Exercise prompt: Please copy every line of the records below that holds the word "users".

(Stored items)
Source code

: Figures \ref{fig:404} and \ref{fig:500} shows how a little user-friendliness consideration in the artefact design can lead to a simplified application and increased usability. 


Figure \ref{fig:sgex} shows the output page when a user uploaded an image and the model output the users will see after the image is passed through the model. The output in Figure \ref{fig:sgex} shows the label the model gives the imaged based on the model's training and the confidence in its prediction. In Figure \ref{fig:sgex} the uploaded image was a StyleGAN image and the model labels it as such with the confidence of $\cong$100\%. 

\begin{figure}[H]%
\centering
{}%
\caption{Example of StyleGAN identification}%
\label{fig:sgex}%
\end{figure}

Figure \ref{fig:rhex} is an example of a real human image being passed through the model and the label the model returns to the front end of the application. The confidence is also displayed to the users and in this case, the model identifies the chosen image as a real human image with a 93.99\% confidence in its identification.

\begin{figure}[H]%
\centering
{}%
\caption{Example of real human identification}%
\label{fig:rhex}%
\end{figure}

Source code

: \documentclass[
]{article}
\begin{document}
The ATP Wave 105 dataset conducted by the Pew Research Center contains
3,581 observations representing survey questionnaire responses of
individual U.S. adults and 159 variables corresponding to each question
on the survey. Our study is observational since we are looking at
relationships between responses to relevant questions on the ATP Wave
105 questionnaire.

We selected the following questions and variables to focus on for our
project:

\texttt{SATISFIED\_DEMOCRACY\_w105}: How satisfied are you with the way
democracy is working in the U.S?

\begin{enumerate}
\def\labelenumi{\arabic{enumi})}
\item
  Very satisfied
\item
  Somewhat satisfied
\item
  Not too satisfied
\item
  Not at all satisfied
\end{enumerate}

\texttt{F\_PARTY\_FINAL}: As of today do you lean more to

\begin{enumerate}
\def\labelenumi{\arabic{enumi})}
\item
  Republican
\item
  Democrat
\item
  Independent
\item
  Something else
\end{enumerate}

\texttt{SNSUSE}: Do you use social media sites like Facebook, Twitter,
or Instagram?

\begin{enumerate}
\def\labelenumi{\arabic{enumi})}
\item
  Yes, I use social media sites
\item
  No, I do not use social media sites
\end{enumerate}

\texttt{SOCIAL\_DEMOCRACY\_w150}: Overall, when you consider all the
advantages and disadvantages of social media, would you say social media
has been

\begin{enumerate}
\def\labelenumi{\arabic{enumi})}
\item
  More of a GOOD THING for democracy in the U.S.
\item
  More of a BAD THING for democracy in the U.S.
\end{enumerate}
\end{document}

The completed task:
Figure \ref{fig:sgex} shows the output page when a user uploaded an image and the model output the users will see after the image is passed through the model. The output in Figure \ref{fig:sgex} shows the label the model gives the imaged based on the model's training and the confidence in its prediction. In Figure \ref{fig:sgex} the uploaded image was a StyleGAN image and the model labels it as such with the confidence of $\cong$100\%. 
Figure \ref{fig:rhex} is an example of a real human image being passed through the model and the label the model returns to the front end of the application. The confidence is also displayed to the users and in this case, the model identifies the chosen image as a real human image with a 93.99\% confidence in its identification.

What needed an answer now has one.